Life on Campus / Winter 2006
Dangerous Liaisons

Zoologist Maydianne Andrade makes an intriguing discovery about the bizarre mating habits of redback spiders


Zoologist Maydianne Andrade

Zoologist Maydianne Andrade

UTSC zoology professor Maydianne Andrade (MSc 1995) remembers the first time she witnessed the brutal mating ritual of Australian redback spiders, a close relative of the black widow. It was 12 years ago and Andrade, a graduate student, had been at the lab all night watching the spiders’ extended courtship. Then the main event happened: the male deliberately positioned himself over his lover’s fangs – while still copulating – and was soon consumed. “I ran around the department in a sort of eureka moment,” she says. Andrade and her research colleagues had heard about the bizarre cannibalistic act, but she was the first in her lab to witness it.

This fall, Popular Science magazine named Andrade, 36, one of its “Brilliant 10” young scientists in North America. In 1996, her pioneering work on redback spiders’ mating habits was published in the prestigious journal Science. While other scientists had proposed that the males sacrificed themselves to literally feed their future offspring, Andrade proved that their suicidal behaviour is in fact an act of self-interest, allowing them to copulate for longer and fertilize more eggs. Male redbacks greatly outnumber females and only 10 to 20 per cent live long enough to find a willing mate, so any opportunity to spread their genes is worth dying for.

One of Andrade’s most recent discoveries is that male redbacks actually break off their copulatory organs in females to prevent other suitors from usurping their paternity. “This is about the power and elegance of natural selection to create these amazing behavioural strategies that you would just never predict,” she says.

Andrade currently has between 1,500 and 2,000 redbacks in her University of Toronto at Scarborough lab, along with a few pet tarantulas. In an adjoining workspace, her husband, Professor Andrew Mason, studies hearing systems in the parasitic fly and acoustic signalling in insects such as crickets and spiders.
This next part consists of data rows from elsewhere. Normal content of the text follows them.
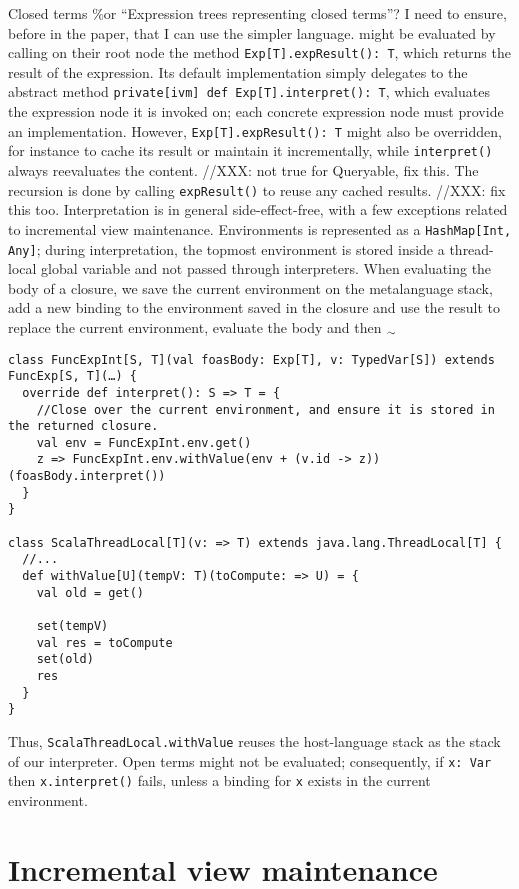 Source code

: \documentclass{article}
\newcommand{\textsubscr}[1]{\ensuremath{_{\scriptsize\textrm{#1}}}}
\begin{document}
Closed terms \%or ``Expression trees representing closed terms''? I need
to ensure, before in the paper, that I can use the simpler language.
might be evaluated by calling on their root node the method
\texttt{Exp{[}T{]}.expResult(): T}, which returns the result of the
expression. Its default implementation simply delegates to the abstract
method \texttt{private{[}ivm{]} def Exp{[}T{]}.interpret(): T}, which
evaluates the expression node it is invoked on; each concrete expression
node must provide an implementation. However,
\texttt{Exp{[}T{]}.expResult(): T} might also be overridden, for
instance to cache its result or maintain it incrementally, while
\texttt{interpret()} always reevaluates the content. //XXX: not true for
Queryable, fix this. The recursion is done by calling
\texttt{expResult()} to reuse any cached results. //XXX: fix this too.
Interpretation is in general side-effect-free, with a few exceptions
related to incremental view maintenance. Environments is represented as
a \texttt{HashMap{[}Int, Any{]}}; during interpretation, the topmost
environment is stored inside a thread-local global variable and not
passed through interpreters. When evaluating the body of a closure, we
save the current environment on the metalanguage stack, add a new
binding to the environment saved in the closure and use the result to
replace the current environment, evaluate the body and then
\textsubscr{\ensuremath{\sim}}
\begin{verbatim}
class FuncExpInt[S, T](val foasBody: Exp[T], v: TypedVar[S]) extends FuncExp[S, T](…) {
  override def interpret(): S => T = {
    //Close over the current environment, and ensure it is stored in the returned closure.
    val env = FuncExpInt.env.get()
    z => FuncExpInt.env.withValue(env + (v.id -> z))(foasBody.interpret())
  }
}

class ScalaThreadLocal[T](v: => T) extends java.lang.ThreadLocal[T] {
  //...
  def withValue[U](tempV: T)(toCompute: => U) = {
    val old = get()

    set(tempV)
    val res = toCompute
    set(old)
    res
  }
}
\end{verbatim}
Thus,
\texttt{ScalaThreadLocal.withValue} reuses the host-language stack as
the stack of our interpreter. Open terms might not be evaluated;
consequently, if \texttt{x: Var} then \texttt{x.interpret()} fails,
unless a binding for \texttt{x} exists in the current environment.

\section{Incremental view maintenance}
\end{document}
Not surprisingly, their three-year-old daughter “likes creepy-crawlies,” although spiders were an acquired taste for Andrade. “I wasn’t phobic as a child,” she says, “but I wasn’t a big fan.” Today, though, she can’t imagine ever getting bored with the eight-legged creatures. “Even now, they’re always surprising me.”


Reader Comments

# 1
Posted by Scott Anderson on March 20th, 2009 @ 1:26 pm

Professor Andrade is to be commended for her extraordinary work on the mating habits of redback spiders.

However, it seems to me a little presumptuous to claim that the dying male knowingly and deliberately breaks his copulatory organ in order to prevent other males from copulating with the same female. Is the dying insect really concerned about a future lover? Perhaps the rigid organ simply snaps in the death agony of the hapless male.

We then have the remarkable statement that all this is the result of natural selection. Freely confessing my ignorance and naiveté, could someone tell me how natural selection would create this dance of death?

Paul W. Roberts
MD 1947
Markham, Ontario

# 2
Posted by Scott Anderson on March 20th, 2009 @ 1:27 pm

Prof. Andrade responds: “Deliberately” is shorthand, and is not meant to imply cognition. In redback spiders, the male sex organ has a defined breaking point and fits directly into the female’s genitalia in a way that prevents sperm of subsequent males from entering. Even males that manage to survive the copulation (those that are not cannibalized) leave this structure behind in the female. Accurate placement of the “plug” results in close to 100 per cent paternity. I suggest Richard Dawkins’ classic The Selfish Gene for an accessible discussion of natural selection and its implications.